STARLING:

Starling Sturnus vulgaris, Etourneau sansonnet.

1 occurrence.



For a long period the starling has lived on and about human settlements and buildings and this highly gregarious bird is well known to everyone. Also well known is its ability to mimic different sounds ranging from the telephone and the Curlew in Britain to the Oriole in France.

Charles II had a pet starling, no doubt to push this mimetic ability to its limits. This was the fashion at the time as the battle over the specificity of human language was already raging.

A.R. HUMPHREYS, editor of the Arden edition of 1 Henry IV draws our attention to this in his footnotes "Elizabethan texts have many talking starlings: e.g. Florio's Montaigne, II, xii (Tudor Trans., ii. 159) - "We teach Blacke-birds, Starlins, ...to chat"; and Drayton, The Owle (l. 634) - "Like a Starling, that is taught to prate"."
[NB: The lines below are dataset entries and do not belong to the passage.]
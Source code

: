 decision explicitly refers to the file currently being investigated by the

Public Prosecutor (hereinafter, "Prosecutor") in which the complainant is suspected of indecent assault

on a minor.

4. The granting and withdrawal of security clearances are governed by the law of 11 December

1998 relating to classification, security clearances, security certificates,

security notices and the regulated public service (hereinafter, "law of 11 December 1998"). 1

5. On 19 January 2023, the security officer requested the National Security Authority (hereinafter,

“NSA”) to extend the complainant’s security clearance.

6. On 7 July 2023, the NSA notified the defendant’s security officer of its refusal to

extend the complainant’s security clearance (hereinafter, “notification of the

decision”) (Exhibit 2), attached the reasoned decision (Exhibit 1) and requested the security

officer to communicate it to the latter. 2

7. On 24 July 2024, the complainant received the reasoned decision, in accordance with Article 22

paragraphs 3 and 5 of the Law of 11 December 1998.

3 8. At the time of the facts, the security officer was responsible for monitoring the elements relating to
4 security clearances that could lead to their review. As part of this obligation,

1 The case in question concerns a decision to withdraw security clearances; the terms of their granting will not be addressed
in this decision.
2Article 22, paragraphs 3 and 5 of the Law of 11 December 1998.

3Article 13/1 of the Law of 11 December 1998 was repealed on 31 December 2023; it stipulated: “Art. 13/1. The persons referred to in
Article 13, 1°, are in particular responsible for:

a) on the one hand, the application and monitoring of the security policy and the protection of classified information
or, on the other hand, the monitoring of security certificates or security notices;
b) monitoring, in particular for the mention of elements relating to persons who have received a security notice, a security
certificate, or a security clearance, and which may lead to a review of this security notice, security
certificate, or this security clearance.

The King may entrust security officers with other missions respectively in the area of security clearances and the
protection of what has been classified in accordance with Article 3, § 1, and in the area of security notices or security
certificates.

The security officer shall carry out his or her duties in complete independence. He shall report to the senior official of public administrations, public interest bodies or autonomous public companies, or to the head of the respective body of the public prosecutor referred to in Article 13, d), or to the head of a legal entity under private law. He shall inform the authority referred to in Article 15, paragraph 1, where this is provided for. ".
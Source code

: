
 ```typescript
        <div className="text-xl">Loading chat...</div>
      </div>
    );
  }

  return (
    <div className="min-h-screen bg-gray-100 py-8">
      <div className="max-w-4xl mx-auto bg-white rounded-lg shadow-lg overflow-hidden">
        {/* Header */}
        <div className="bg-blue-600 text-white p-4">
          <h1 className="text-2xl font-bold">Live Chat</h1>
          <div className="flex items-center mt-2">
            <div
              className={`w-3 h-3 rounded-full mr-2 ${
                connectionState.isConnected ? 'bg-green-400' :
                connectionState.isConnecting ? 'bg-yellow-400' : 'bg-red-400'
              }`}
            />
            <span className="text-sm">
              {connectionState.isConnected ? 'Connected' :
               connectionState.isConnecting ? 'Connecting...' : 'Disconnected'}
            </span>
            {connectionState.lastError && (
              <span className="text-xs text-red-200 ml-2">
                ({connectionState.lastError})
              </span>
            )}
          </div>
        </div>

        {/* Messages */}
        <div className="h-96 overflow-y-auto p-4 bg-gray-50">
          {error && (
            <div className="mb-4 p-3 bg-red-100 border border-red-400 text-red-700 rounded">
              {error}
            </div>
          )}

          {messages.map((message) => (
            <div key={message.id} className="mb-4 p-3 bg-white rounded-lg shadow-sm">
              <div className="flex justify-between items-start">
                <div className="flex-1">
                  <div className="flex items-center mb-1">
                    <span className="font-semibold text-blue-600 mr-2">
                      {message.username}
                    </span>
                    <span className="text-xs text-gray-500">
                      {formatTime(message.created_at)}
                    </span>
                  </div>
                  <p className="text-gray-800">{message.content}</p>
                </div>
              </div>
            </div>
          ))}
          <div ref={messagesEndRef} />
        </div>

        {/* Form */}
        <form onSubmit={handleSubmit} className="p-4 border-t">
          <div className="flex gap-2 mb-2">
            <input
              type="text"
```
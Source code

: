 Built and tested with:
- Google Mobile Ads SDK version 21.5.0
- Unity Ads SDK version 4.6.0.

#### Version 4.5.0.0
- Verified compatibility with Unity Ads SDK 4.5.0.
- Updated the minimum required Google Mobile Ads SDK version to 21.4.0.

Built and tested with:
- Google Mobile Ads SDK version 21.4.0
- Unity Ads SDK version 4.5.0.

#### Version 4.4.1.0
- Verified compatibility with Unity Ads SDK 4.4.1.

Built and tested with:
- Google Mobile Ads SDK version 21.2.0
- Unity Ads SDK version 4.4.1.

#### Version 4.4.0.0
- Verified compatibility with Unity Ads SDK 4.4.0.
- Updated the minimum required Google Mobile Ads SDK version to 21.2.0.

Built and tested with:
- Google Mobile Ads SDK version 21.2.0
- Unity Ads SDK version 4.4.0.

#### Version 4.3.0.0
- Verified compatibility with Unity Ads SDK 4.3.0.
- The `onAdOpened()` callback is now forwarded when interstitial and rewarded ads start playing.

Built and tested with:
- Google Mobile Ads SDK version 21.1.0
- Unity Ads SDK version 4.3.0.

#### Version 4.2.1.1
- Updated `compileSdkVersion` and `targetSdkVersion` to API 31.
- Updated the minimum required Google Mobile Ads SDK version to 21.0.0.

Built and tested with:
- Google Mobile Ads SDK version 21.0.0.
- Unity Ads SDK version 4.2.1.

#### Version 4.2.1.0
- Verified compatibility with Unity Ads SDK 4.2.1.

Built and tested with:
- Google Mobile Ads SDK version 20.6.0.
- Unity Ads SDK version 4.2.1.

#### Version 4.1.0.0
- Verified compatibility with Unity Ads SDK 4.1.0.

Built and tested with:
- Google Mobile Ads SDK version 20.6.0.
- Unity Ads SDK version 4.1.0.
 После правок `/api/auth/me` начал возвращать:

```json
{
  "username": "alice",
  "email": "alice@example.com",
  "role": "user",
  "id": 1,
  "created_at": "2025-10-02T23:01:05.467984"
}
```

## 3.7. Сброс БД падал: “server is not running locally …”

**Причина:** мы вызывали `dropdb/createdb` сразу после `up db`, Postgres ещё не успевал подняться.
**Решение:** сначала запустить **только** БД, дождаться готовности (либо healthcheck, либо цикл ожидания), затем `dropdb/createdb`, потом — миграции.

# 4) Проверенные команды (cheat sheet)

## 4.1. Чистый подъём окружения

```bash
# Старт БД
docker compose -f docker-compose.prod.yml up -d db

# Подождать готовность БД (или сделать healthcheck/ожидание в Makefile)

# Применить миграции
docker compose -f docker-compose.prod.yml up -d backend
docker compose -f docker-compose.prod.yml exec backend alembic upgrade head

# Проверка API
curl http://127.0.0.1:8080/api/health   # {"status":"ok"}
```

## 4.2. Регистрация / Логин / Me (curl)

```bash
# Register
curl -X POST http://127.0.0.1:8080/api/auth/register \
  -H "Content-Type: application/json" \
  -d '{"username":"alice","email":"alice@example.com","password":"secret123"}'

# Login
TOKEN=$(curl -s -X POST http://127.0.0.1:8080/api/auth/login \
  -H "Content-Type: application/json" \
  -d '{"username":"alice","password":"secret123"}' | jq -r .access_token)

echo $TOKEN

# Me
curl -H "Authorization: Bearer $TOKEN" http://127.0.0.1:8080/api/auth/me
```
Shakespeare is also concerned with this habit of mimicry, and when Hotspur, angered by the King's refusal to ransom his brother-in-law Mortimer, imagines a comic vengeance for this rebuke, he uses the starling as one would now use the parrot

But I will find him when he lies asleep,

And in his ear I'll holla "Mortimer!"

Nay, I'll have a starling shall be taught to speak

Nothing but "Mortimer", and give it to him

To keep his anger still in motion.

(1 3 219-23)

As often Shakespeare abides by the proverbial law of "birds of a feather flock together" (TILLEY B393) or as he puts it himself "birds of self-same feather" (3H6 3 3 161); most of the "talking birds" are found in 1 Henry IV: 1 starling and 3 parrots (see PARROT).